The Mt. Pisgah area has been a popular resort area for a number of years. The first Pisgah Inn opened about 1918. This rustic old Inn was a welcome journey’s end for thousands of travelers escaping from the heat of the lowlands in the summer. Development of the modern Pisgah Inn began in the early 1960s. The original Inn was disassembled in 1990 due to safety concerns.
Most of the Blue Ridge Parkway in this area was built across land transferred from the U.S. Forest Service. The exception was the 471 acres (1.9 km²) around Buck Springs Lodge. The State of North Carolina purchased the land and the lodge in 1959 and transferred the land to the United States for the construction of the Blue Ridge Parkway. The Blue Ridge Parkway through the Mt. Pisgah area was opened for travel in the mid-1960s. The present Pisgah Inn was built in 1964.
From 1964 until 1978, the Inn was owned by Aaron Prevost. Under his able ownership, a series of different managers directed operations. In 1977, the manager, Mr. Wright, passed away leaving open the position of Manager. In 1978, the O’Connell family came on board. Tom and Phyllis were retired hotel operators. Bruce, their son, had just graduated from the Cornell Hotel School. Together, they took the helm with Bruce running the food operation and Tom running the hotel division. Phyllis was the anchor that held the whole place together. Tom passed away in 1985 leaving Bruce and Phyllis to manage the Inn. Today, Bruce O’Connell runs the Inn with the help of his mother.
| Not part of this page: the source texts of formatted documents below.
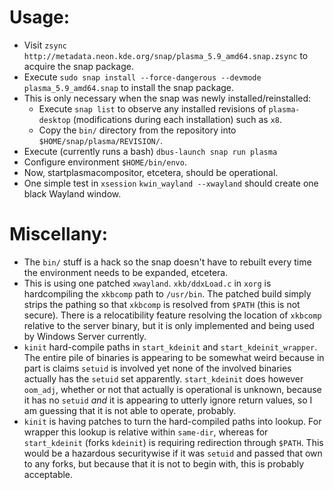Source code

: # Usage:

- Visit `zsync http://metadata.neon.kde.org/snap/plasma_5.9_amd64.snap.zsync` to acquire the snap package.
- Execute `sudo snap install --force-dangerous --devmode plasma_5.9_amd64.snap` to install the snap package.
- This is only necessary when the snap was newly installed/reinstalled:
  - Execute `snap list` to observe any installed revisions of `plasma-desktop` (modifications during each installation) such as `x8`.
  - Copy the `bin/` directory from the repository into `$HOME/snap/plasma/REVISION/`.
- Execute (currently runs a bash) `dbus-launch snap run plasma`
- Configure environment `$HOME/bin/envo`.
- Now, startplasmacompositor, etcetera, should be operational.
- One simple test in `xsession` `kwin_wayland --xwayland` should create one black Wayland window.

# Miscellany:

- The `bin/` stuff is a hack so the snap doesn't have to rebuilt every time the environment needs to be expanded, etcetera.
- This is using one patched `xwayland`. `xkb/ddxLoad.c` in `xorg` is hardcompiling the `xkbcomp` path to `/usr/bin`. The patched build simply strips the pathing so that `xkbcomp` is resolved from `$PATH` (this is not secure). There is a relocatibility feature resolving the location of `xkbcomp` relative to the server binary, but it is only implemented and being used by Windows Server currently.
- `kinit` hard-compile paths in `start_kdeinit` and `start_kdeinit_wrapper`. The entire pile of binaries is appearing to be somewhat weird because in part is claims `setuid` is involved yet none of the involved binaries actually has the `setuid` set apparently. `start_kdeinit` does however `oom_adj`, whether or not that actually is operational is unknown, because it has no `setuid` *and* it is appearing to utterly ignore return values, so I am guessing that it is not able to operate, probably.
- `kinit` is having patches to turn the hard-compiled paths into lookup. For wrapper this lookup is relative within `same-dir`, whereas for `start_kdeinit` (forks `kdeinit`) is requiring redirection through `$PATH`. This would be a hazardous securitywise if it was `setuid` and passed that own to any forks, but because that it is not to begin with, this is probably acceptable.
Mt. Pisgah: Landscape and History
Called Elseetoss by the nearby Cherokee tribe, Mount Pisgah gained the current name from the early European settlers. The name comes from the mountain Moses ascended in the Bible. In 1897, George Washington Vanderbilt purchased land that included Mt. Pisgah from Thomas Clingman for his growing estate, but Vanderbilt’s widow gave the land to the Forest Service upon his death two decades later. From certain viewpoints, two smaller peaks appear to be climbing Mt. Pisgah. The peaks resembled the shape of a rat, so this scenic landscape view received the name Mount Pisgah and the Rat. Some postcards from the early 1900s featured Mount Pisgah and the Rat on the front.